▸ **ASSIGNED TASK**
Establish how many lines in the material below include the word "execute", then give the count alone.

▸ **DATA PROVIDED**
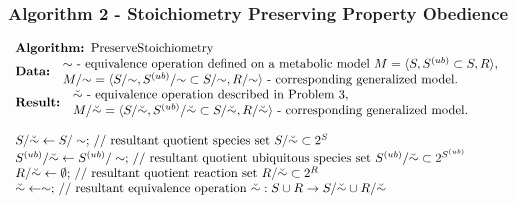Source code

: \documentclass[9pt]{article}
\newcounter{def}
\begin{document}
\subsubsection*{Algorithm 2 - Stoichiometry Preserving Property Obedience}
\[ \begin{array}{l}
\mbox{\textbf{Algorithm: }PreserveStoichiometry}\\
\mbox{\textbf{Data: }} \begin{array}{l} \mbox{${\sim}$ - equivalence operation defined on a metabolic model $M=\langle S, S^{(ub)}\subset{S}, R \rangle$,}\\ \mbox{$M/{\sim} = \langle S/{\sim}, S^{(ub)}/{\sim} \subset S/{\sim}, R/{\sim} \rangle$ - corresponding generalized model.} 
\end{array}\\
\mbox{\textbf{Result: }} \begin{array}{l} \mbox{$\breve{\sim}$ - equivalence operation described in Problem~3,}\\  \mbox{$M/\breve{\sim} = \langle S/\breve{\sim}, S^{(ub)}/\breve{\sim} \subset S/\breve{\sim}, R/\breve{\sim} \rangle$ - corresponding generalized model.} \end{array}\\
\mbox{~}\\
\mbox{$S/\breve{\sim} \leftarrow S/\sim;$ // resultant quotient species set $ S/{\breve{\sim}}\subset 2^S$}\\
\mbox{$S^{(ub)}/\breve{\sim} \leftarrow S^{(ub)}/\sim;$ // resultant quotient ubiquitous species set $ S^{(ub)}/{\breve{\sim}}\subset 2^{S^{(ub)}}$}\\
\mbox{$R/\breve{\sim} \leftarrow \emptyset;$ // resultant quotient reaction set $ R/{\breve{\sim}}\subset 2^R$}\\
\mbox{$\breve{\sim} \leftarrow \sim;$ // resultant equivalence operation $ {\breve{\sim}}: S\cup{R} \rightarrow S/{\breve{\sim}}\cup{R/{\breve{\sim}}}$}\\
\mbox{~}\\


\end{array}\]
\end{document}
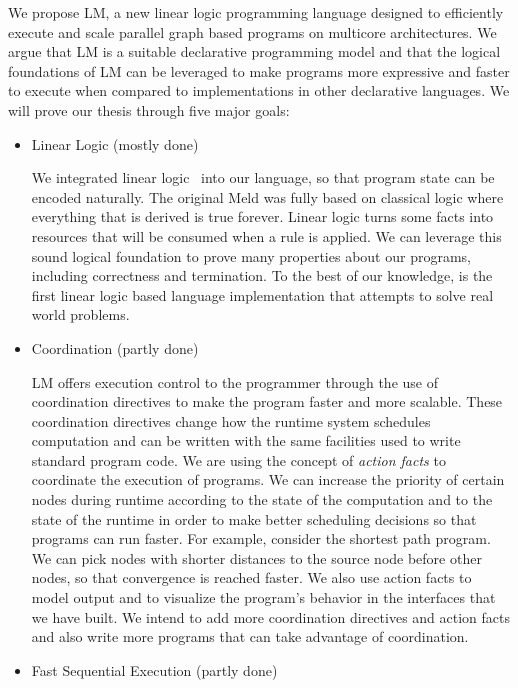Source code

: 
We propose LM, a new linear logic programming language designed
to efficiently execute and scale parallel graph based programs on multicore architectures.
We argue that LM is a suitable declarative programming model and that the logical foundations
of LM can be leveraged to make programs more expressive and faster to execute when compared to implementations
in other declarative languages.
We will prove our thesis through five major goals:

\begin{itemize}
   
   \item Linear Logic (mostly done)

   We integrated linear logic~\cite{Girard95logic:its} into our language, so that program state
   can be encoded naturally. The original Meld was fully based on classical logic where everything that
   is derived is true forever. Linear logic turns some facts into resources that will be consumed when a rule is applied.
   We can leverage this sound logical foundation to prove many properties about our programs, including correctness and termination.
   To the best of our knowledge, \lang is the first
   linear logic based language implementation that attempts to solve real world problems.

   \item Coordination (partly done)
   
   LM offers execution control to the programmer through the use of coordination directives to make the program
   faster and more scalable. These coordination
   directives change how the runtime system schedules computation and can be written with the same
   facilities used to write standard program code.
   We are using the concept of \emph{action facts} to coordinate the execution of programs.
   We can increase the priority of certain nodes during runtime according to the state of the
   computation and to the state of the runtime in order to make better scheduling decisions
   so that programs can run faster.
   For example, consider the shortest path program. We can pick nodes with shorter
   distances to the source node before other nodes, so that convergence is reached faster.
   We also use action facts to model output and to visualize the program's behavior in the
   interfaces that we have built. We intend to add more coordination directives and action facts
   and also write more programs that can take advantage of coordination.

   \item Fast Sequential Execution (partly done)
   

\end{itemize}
--
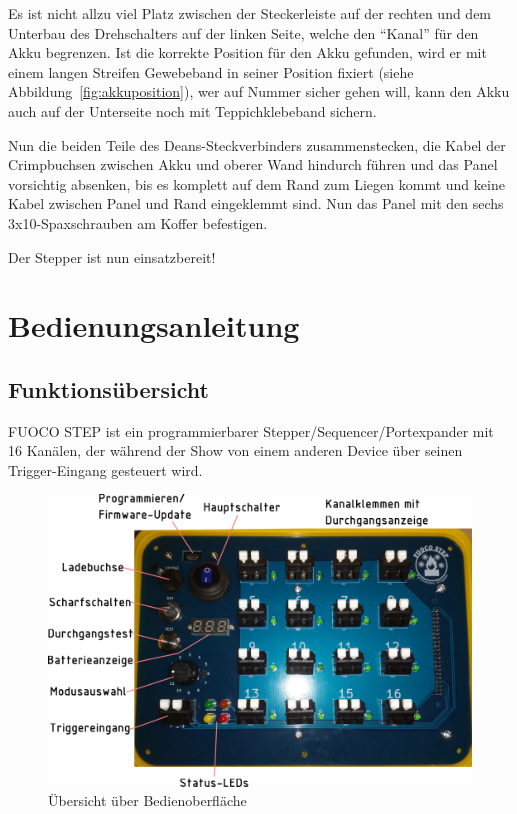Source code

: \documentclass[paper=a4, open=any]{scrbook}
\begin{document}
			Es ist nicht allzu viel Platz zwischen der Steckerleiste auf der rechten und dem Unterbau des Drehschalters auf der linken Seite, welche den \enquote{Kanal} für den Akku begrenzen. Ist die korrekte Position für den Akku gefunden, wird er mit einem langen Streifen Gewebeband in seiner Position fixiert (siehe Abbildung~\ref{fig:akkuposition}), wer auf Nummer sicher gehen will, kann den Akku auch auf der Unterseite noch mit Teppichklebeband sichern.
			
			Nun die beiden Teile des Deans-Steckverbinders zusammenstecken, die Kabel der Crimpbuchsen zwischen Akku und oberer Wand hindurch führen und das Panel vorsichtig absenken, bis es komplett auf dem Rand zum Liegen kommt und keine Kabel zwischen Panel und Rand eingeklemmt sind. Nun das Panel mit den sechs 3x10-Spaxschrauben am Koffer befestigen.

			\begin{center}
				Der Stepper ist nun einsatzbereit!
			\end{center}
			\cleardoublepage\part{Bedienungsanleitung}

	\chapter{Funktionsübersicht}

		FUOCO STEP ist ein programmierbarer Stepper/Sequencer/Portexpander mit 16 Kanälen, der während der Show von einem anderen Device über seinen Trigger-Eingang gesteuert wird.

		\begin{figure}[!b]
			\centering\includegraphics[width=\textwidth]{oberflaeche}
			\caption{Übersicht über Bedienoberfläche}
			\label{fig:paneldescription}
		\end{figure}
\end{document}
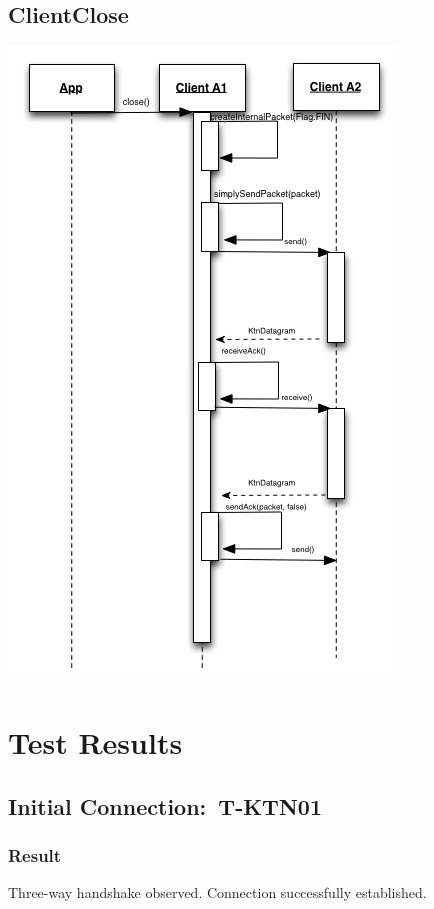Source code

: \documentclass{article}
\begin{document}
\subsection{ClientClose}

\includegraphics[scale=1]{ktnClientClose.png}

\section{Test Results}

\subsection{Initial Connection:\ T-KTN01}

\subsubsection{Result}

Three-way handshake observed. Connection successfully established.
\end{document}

▸ **EXERCISE OUTPUT**
2